*Task brief*: Reproduce each line of the entries that carries "dans".

*Input material*:
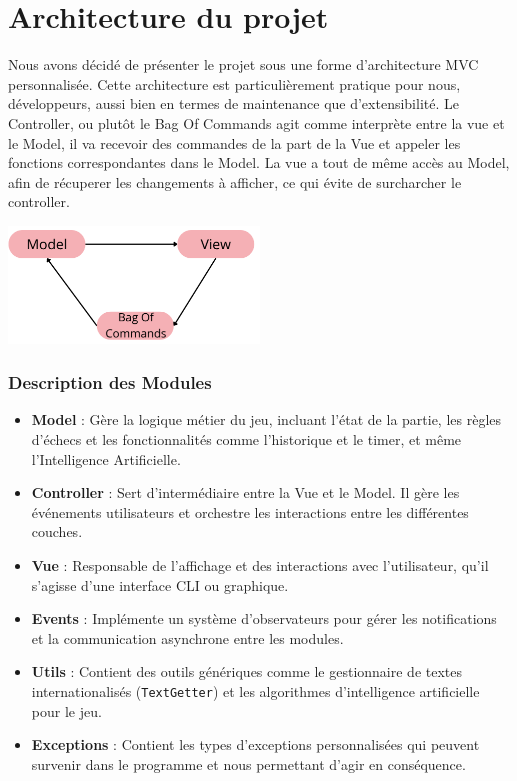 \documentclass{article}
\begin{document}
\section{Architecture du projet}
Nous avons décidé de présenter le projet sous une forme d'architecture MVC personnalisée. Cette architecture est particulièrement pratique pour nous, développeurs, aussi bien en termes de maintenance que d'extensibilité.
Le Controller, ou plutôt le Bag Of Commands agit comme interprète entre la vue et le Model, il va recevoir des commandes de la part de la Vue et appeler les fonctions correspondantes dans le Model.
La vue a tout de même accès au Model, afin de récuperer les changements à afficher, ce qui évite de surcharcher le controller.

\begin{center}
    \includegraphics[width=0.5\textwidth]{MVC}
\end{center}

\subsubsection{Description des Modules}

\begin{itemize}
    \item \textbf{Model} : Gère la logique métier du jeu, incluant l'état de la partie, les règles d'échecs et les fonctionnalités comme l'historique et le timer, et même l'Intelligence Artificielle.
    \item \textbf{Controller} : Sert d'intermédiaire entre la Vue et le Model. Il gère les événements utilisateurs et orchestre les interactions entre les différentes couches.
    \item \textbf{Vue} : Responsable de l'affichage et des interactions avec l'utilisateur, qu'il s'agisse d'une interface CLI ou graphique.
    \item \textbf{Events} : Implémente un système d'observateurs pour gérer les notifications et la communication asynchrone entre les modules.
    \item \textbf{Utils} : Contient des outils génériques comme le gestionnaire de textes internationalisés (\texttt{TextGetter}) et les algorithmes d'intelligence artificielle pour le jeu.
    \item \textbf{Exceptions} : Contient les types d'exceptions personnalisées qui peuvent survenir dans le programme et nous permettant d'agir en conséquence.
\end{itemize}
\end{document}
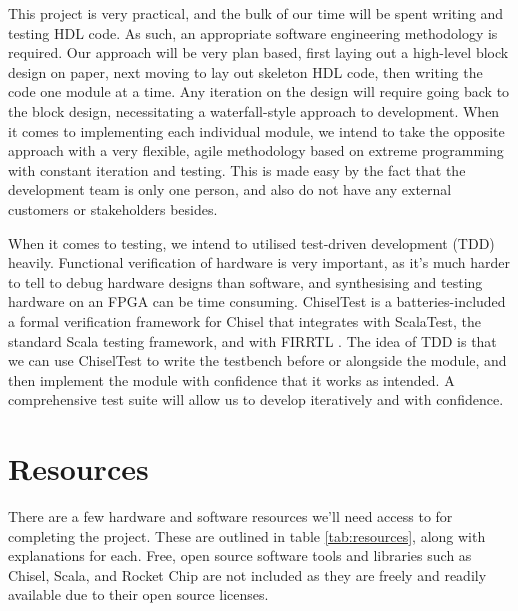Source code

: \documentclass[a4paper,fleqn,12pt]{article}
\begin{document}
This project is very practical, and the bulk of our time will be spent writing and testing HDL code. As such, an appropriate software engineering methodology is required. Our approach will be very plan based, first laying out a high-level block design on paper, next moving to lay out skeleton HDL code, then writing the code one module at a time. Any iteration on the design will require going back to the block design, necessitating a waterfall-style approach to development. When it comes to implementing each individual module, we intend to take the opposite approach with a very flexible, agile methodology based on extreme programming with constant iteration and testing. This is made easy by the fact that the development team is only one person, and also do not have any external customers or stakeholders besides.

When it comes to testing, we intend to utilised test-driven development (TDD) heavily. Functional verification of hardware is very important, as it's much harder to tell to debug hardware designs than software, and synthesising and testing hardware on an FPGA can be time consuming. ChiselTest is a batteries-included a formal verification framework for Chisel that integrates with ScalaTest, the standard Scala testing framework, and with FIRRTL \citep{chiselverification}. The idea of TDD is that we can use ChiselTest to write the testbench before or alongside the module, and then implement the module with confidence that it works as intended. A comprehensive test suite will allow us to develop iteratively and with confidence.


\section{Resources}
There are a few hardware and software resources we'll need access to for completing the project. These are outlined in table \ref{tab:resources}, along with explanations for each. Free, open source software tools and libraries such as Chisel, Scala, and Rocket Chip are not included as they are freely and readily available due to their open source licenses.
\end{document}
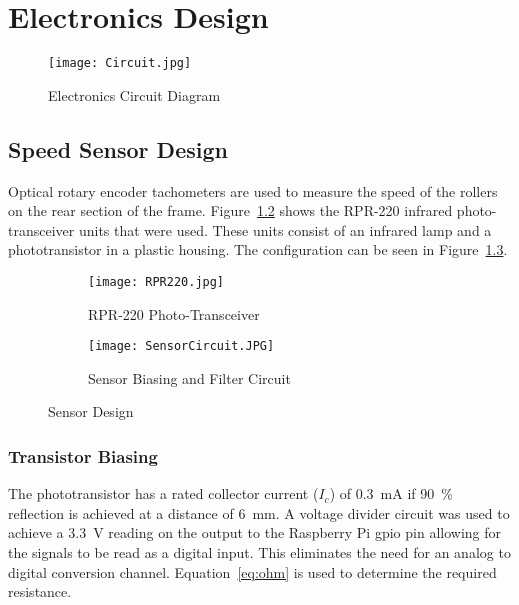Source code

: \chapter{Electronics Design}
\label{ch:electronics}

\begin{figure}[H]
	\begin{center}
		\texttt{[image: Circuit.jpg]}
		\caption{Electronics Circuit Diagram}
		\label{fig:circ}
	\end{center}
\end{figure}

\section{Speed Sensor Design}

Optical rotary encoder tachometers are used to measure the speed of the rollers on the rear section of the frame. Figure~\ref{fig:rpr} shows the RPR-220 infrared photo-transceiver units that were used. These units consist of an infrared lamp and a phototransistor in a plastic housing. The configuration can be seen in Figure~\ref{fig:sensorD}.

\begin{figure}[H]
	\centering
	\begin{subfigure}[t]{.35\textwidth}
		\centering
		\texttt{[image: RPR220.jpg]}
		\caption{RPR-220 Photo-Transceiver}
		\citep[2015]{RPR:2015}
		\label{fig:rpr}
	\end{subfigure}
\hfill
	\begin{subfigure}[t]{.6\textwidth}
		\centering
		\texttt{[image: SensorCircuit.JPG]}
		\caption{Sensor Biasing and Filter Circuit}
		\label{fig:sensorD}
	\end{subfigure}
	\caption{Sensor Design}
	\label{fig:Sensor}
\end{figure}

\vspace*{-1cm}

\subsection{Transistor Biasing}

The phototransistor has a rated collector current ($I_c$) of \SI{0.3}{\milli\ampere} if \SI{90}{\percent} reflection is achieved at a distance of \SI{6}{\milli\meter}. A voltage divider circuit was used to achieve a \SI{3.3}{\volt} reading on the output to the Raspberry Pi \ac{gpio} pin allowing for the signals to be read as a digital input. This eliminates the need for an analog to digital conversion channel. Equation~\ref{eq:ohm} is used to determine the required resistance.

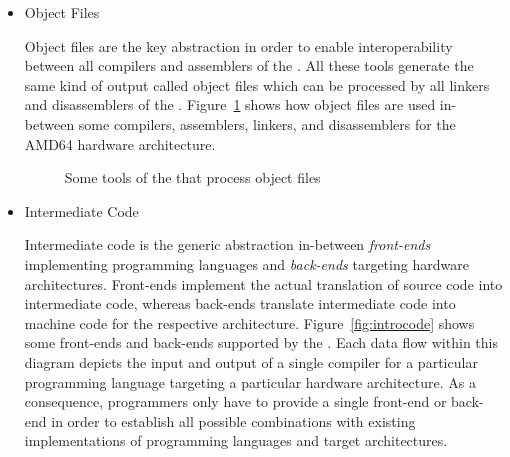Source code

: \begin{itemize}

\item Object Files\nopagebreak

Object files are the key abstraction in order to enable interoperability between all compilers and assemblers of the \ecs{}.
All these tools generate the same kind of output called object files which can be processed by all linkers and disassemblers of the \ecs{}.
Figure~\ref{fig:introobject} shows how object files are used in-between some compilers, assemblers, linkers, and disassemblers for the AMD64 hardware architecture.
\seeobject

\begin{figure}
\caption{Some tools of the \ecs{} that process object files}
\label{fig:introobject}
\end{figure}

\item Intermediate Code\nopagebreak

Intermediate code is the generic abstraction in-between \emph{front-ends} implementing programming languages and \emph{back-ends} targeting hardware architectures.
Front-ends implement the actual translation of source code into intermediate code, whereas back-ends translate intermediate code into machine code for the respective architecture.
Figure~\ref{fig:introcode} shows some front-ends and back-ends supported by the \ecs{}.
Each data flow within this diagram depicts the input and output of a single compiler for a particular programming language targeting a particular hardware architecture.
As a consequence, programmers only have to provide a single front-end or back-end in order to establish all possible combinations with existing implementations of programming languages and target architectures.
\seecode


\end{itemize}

*Reply to the task*:
Le Controller, ou plutôt le Bag Of Commands agit comme interprète entre la vue et le Model, il va recevoir des commandes de la part de la Vue et appeler les fonctions correspondantes dans le Model.
    \item \textbf{Exceptions} : Contient les types d'exceptions personnalisées qui peuvent survenir dans le programme et nous permettant d'agir en conséquence.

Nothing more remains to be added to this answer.